Document images with source code:

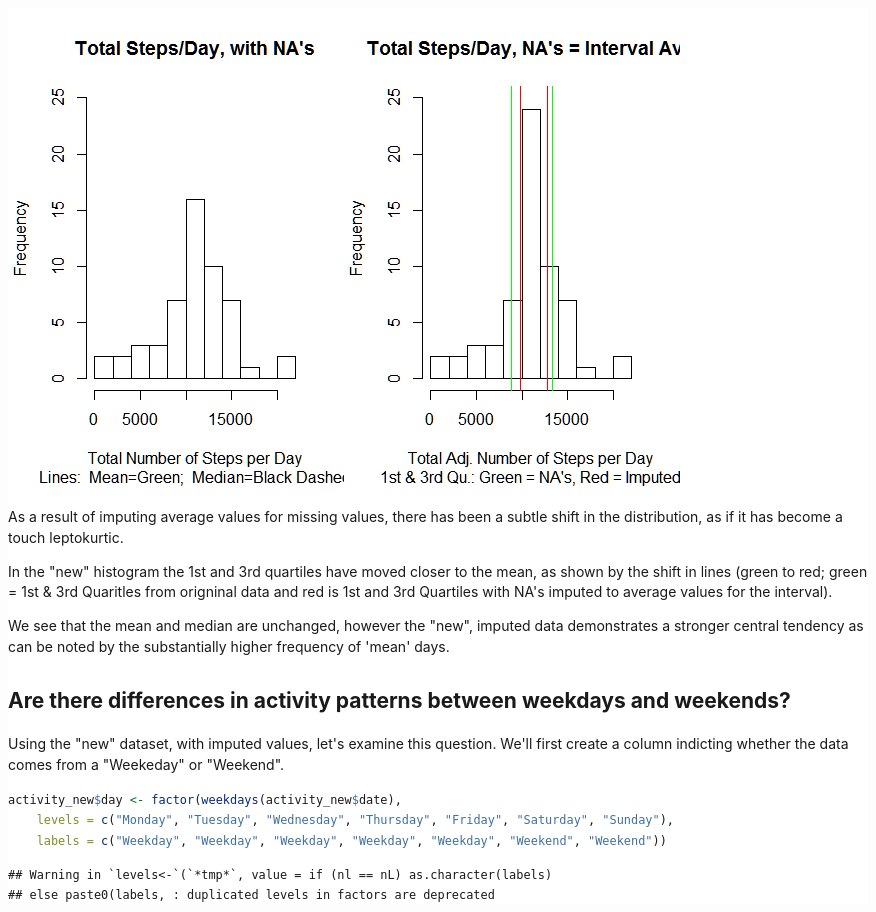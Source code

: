 ![](PA1_template_final2_files/figure-html/histogram_stepsDay_v_new-1.png)

As a result of imputing average values for missing values, there has been a subtle shift in the distribution, as if it has become a touch leptokurtic. 

In the "new" histogram the 1st and 3rd quartiles have moved closer to the mean, as shown by the shift in lines (green to red; green = 1st & 3rd Quaritles from origninal data and red is 1st and 3rd Quartiles with NA's imputed to average values for the interval).  

We see that the mean and median are unchanged, however the "new", imputed data demonstrates a stronger central tendency as can be noted by the substantially higher frequency of 'mean' days.

## Are there differences in activity patterns between weekdays and weekends?

Using the "new" dataset, with imputed values, let's examine this question. 
We'll first create a column indicting whether the data comes from a "Weekeday" or "Weekend".


```r
activity_new$day <- factor(weekdays(activity_new$date), 
    levels = c("Monday", "Tuesday", "Wednesday", "Thursday", "Friday", "Saturday", "Sunday"),
    labels = c("Weekday", "Weekday", "Weekday", "Weekday", "Weekday", "Weekend", "Weekend"))
```

```
## Warning in `levels<-`(`*tmp*`, value = if (nl == nL) as.character(labels)
## else paste0(labels, : duplicated levels in factors are deprecated
```
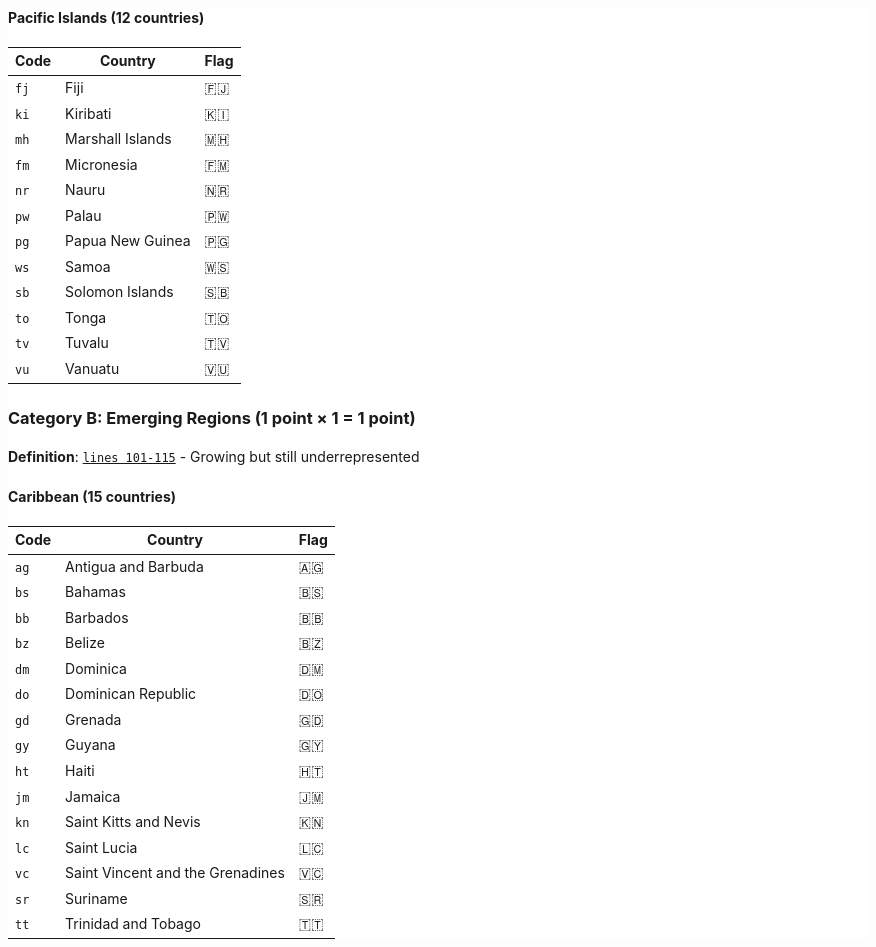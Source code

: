 #### Pacific Islands (12 countries)
| Code | Country | Flag |
|------|---------|------|
| `fj` | Fiji | 🇫🇯 |
| `ki` | Kiribati | 🇰🇮 |
| `mh` | Marshall Islands | 🇲🇭 |
| `fm` | Micronesia | 🇫🇲 |
| `nr` | Nauru | 🇳🇷 |
| `pw` | Palau | 🇵🇼 |
| `pg` | Papua New Guinea | 🇵🇬 |
| `ws` | Samoa | 🇼🇸 |
| `sb` | Solomon Islands | 🇸🇧 |
| `to` | Tonga | 🇹🇴 |
| `tv` | Tuvalu | 🇹🇻 |
| `vu` | Vanuatu | 🇻🇺 |

### Category B: Emerging Regions (1 point × 1 = 1 point)

**Definition**: [`lines 101-115`](../../allium/lib/country_utils.py#L101-L115) - Growing but still underrepresented

#### Caribbean (15 countries)
| Code | Country | Flag |
|------|---------|------|
| `ag` | Antigua and Barbuda | 🇦🇬 |
| `bs` | Bahamas | 🇧🇸 |
| `bb` | Barbados | 🇧🇧 |
| `bz` | Belize | 🇧🇿 |
| `dm` | Dominica | 🇩🇲 |
| `do` | Dominican Republic | 🇩🇴 |
| `gd` | Grenada | 🇬🇩 |
| `gy` | Guyana | 🇬🇾 |
| `ht` | Haiti | 🇭🇹 |
| `jm` | Jamaica | 🇯🇲 |
| `kn` | Saint Kitts and Nevis | 🇰🇳 |
| `lc` | Saint Lucia | 🇱🇨 |
| `vc` | Saint Vincent and the Grenadines | 🇻🇨 |
| `sr` | Suriname | 🇸🇷 |
| `tt` | Trinidad and Tobago | 🇹🇹 |
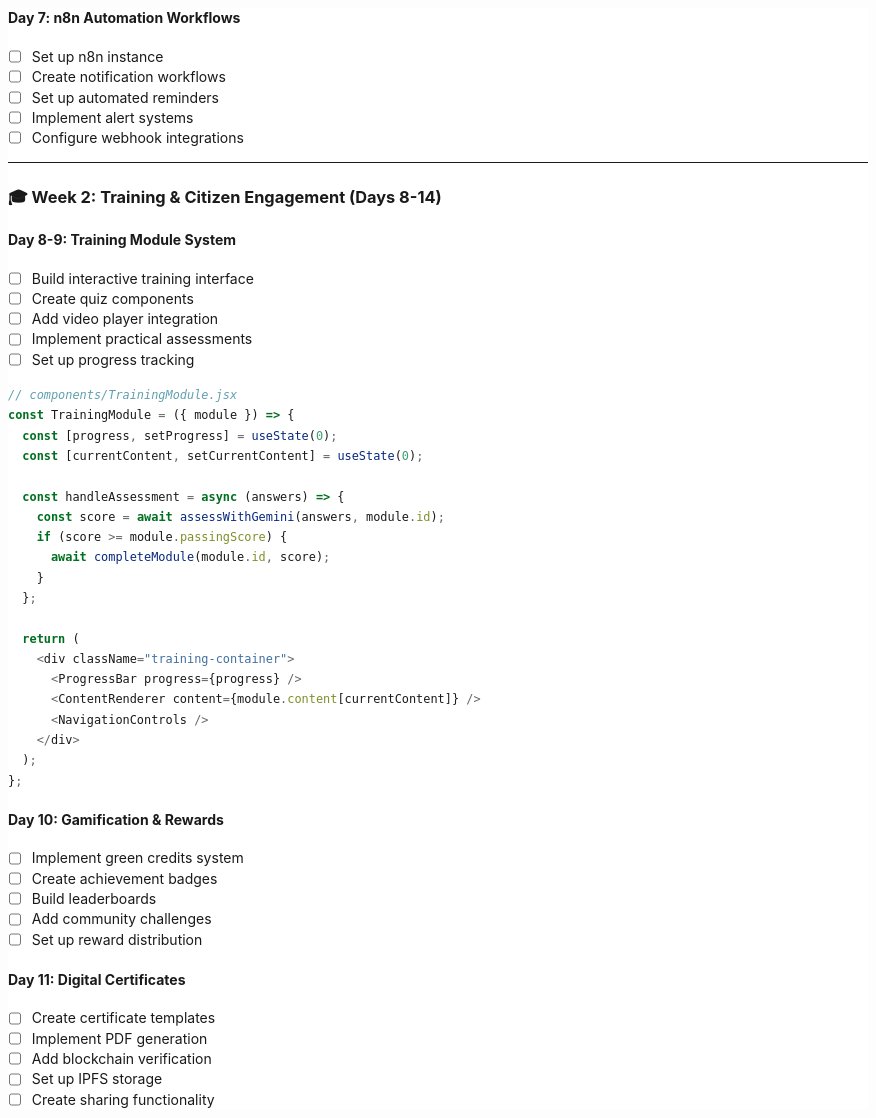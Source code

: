 #### **Day 7: n8n Automation Workflows**
- [ ] Set up n8n instance
- [ ] Create notification workflows
- [ ] Set up automated reminders
- [ ] Implement alert systems
- [ ] Configure webhook integrations

---

### **🎓 Week 2: Training & Citizen Engagement (Days 8-14)**

#### **Day 8-9: Training Module System**
- [ ] Build interactive training interface
- [ ] Create quiz components
- [ ] Add video player integration
- [ ] Implement practical assessments
- [ ] Set up progress tracking

```javascript
// components/TrainingModule.jsx
const TrainingModule = ({ module }) => {
  const [progress, setProgress] = useState(0);
  const [currentContent, setCurrentContent] = useState(0);
  
  const handleAssessment = async (answers) => {
    const score = await assessWithGemini(answers, module.id);
    if (score >= module.passingScore) {
      await completeModule(module.id, score);
    }
  };
  
  return (
    <div className="training-container">
      <ProgressBar progress={progress} />
      <ContentRenderer content={module.content[currentContent]} />
      <NavigationControls />
    </div>
  );
};
```

#### **Day 10: Gamification & Rewards**
- [ ] Implement green credits system
- [ ] Create achievement badges
- [ ] Build leaderboards
- [ ] Add community challenges
- [ ] Set up reward distribution

#### **Day 11: Digital Certificates**
- [ ] Create certificate templates
- [ ] Implement PDF generation
- [ ] Add blockchain verification
- [ ] Set up IPFS storage
- [ ] Create sharing functionality
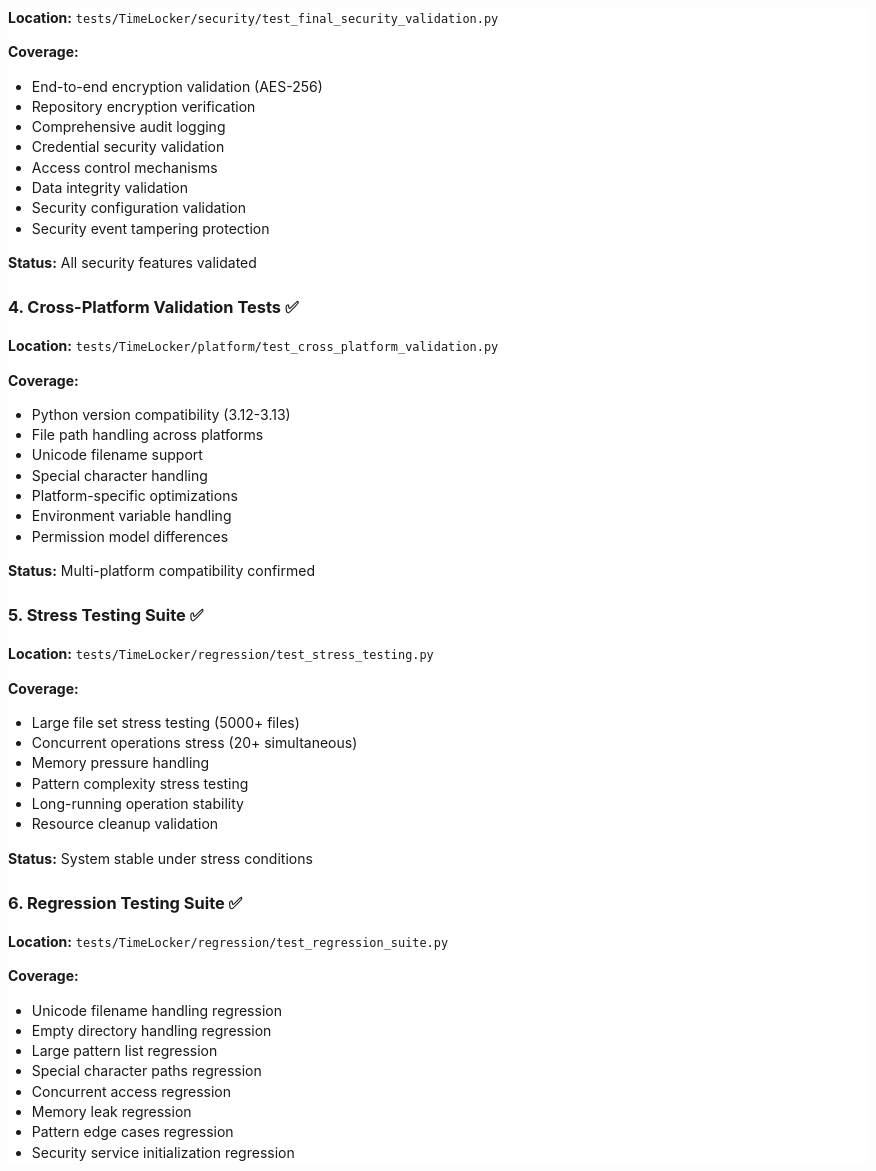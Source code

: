 **Location:** `tests/TimeLocker/security/test_final_security_validation.py`

**Coverage:**

- End-to-end encryption validation (AES-256)
- Repository encryption verification
- Comprehensive audit logging
- Credential security validation
- Access control mechanisms
- Data integrity validation
- Security configuration validation
- Security event tampering protection

**Status:** All security features validated

### 4. Cross-Platform Validation Tests ✅

**Location:** `tests/TimeLocker/platform/test_cross_platform_validation.py`

**Coverage:**

- Python version compatibility (3.12-3.13)
- File path handling across platforms
- Unicode filename support
- Special character handling
- Platform-specific optimizations
- Environment variable handling
- Permission model differences

**Status:** Multi-platform compatibility confirmed

### 5. Stress Testing Suite ✅

**Location:** `tests/TimeLocker/regression/test_stress_testing.py`

**Coverage:**

- Large file set stress testing (5000+ files)
- Concurrent operations stress (20+ simultaneous)
- Memory pressure handling
- Pattern complexity stress testing
- Long-running operation stability
- Resource cleanup validation

**Status:** System stable under stress conditions

### 6. Regression Testing Suite ✅

**Location:** `tests/TimeLocker/regression/test_regression_suite.py`

**Coverage:**

- Unicode filename handling regression
- Empty directory handling regression
- Large pattern list regression
- Special character paths regression
- Concurrent access regression
- Memory leak regression
- Pattern edge cases regression
- Security service initialization regression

WORK ITEM:
Verbatim reproduction is required for the line holding "### 6. Regression Testing Suite ✅" and for every line after it in the records, with no other line included.

RESULT FOR THIS EXERCISE:
### 6. Regression Testing Suite ✅

**Location:** `tests/TimeLocker/regression/test_regression_suite.py`

**Coverage:**

- Unicode filename handling regression
- Empty directory handling regression
- Large pattern list regression
- Special character paths regression
- Concurrent access regression
- Memory leak regression
- Pattern edge cases regression
- Security service initialization regression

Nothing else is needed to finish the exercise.